A very high LDH level is well known as being an independent predictor of shorter OS and leukaemia-free survival in primary MF.19 In the current study, no significant correlation between the LDH level and survival rates was observed; however, the mean serum LDH level was elevated in the BAT cohort, while it was only slightly (not statistically significant) reduced after ruxolitinib administration. This finding aligned with another study conducted in Taiwan, which reported that none of the MF patients had normalised LDH levels after treatment with ruxolitinib.20

Furthermore, the findings of this study demonstrated that ruxolitinib could affect the survival outcomes, as indicated by the improved OS and PFS of the ruxolitinib group of MF patients. Many clinical studies using data from the COMFORT studies have reported similar results.11,21,22 On the other hand, Tefferi et al. did not find any survival advantage for ruxolitinib and they related this discrepancy in ruxolitinib’s effect on the survival state to lack of biological evidence (the attainment of remission or reversal of bone marrow fibrosis) and lack of a molecular or cytogenetic response.8,23

Additionally, this study found that some of the patients’ characteristics affected the survival rate for MF. The ECOG-PS had an impact on the OS among both therapeutic groups and this is in line with other studies on the effect of ECOG on survival state in MF.24,25 Cox multivariate analysis demonstrated that the age of patients, high risk as per the IPSS and some of the lab findings (Hb level and platelet count) also affected PFS. The age of the patient and Hb level are well-known risk factors from the widely used prognostic scores as per the IPSS and DIPSS.6 Additionally, a low platelet count is a poor prognostic factor in MF as shown in other studies and the DIPSS-Plus classification.26,27

This study is not without limitations.

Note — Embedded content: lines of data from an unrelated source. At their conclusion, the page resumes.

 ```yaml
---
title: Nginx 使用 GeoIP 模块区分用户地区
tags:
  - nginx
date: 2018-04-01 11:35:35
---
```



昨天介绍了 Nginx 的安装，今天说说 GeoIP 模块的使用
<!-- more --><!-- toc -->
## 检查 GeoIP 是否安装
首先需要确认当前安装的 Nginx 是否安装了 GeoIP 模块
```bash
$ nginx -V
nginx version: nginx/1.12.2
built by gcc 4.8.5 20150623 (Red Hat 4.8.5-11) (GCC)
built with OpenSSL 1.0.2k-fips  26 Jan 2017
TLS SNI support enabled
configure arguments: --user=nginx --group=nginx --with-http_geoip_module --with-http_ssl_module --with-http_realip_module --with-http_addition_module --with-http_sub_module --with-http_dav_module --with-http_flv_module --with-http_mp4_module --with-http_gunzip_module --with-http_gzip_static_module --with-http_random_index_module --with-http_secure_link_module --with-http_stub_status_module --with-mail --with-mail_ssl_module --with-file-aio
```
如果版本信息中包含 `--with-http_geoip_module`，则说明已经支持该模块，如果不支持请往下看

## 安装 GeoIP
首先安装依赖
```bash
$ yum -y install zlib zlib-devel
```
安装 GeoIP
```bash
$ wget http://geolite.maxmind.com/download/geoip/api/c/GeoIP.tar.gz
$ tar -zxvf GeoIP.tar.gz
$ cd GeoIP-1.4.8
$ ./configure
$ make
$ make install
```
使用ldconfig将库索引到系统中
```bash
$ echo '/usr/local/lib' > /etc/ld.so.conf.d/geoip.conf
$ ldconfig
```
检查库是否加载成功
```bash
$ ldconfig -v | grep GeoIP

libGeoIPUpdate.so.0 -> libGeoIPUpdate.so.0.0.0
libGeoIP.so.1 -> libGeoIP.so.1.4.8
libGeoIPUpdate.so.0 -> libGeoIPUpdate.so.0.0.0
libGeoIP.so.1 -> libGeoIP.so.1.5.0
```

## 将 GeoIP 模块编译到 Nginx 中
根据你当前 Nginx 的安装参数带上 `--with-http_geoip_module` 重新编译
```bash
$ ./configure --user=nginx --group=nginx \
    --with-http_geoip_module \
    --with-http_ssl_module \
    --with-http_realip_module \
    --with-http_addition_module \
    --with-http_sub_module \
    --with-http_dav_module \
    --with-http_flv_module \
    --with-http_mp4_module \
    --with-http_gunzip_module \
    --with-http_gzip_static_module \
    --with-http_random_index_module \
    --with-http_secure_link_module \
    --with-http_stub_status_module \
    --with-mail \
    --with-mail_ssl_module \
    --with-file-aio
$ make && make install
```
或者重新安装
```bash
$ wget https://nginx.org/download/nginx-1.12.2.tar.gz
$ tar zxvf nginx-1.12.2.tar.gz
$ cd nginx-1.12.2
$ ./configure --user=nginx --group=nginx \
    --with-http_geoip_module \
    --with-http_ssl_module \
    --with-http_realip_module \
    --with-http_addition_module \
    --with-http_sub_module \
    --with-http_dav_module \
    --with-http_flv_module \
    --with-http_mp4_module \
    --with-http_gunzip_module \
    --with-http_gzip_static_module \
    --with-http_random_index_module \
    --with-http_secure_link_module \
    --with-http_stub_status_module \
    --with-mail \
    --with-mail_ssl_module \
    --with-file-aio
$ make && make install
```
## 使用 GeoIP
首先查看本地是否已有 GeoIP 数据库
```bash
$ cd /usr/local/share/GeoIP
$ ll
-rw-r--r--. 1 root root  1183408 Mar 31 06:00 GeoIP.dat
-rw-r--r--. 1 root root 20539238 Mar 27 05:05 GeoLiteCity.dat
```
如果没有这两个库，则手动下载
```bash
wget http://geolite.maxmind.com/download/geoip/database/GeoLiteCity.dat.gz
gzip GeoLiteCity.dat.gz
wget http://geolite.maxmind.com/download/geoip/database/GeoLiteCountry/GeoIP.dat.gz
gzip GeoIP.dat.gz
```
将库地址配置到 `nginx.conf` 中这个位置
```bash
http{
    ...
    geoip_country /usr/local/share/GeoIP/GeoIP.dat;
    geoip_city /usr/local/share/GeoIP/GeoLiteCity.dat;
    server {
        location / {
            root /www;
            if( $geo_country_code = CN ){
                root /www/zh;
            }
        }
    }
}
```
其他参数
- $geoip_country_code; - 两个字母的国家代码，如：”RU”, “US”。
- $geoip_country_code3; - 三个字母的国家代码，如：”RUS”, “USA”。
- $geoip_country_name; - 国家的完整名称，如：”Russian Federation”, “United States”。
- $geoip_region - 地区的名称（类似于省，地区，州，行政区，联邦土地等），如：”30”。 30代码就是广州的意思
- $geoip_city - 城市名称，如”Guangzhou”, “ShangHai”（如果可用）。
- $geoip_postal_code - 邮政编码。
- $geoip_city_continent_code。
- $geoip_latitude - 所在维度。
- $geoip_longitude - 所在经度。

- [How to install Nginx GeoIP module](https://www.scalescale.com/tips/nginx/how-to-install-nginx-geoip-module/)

One of the limitations was the relatively small sample which was also retrospectively analysed. Additionally, genetic testing was limited to the JAK2 mutation analysis.

Conclusion

The findings of the current study revealed that treatment of MF with ruxolitinib has a significant impact on reducing splenic size; in return, this will improve the quality of life and the survival outcomes in patients with myelofibrosis. Therefore, the treatment of MF with ruxolitinib has the potential to improve the clinical course of this disease.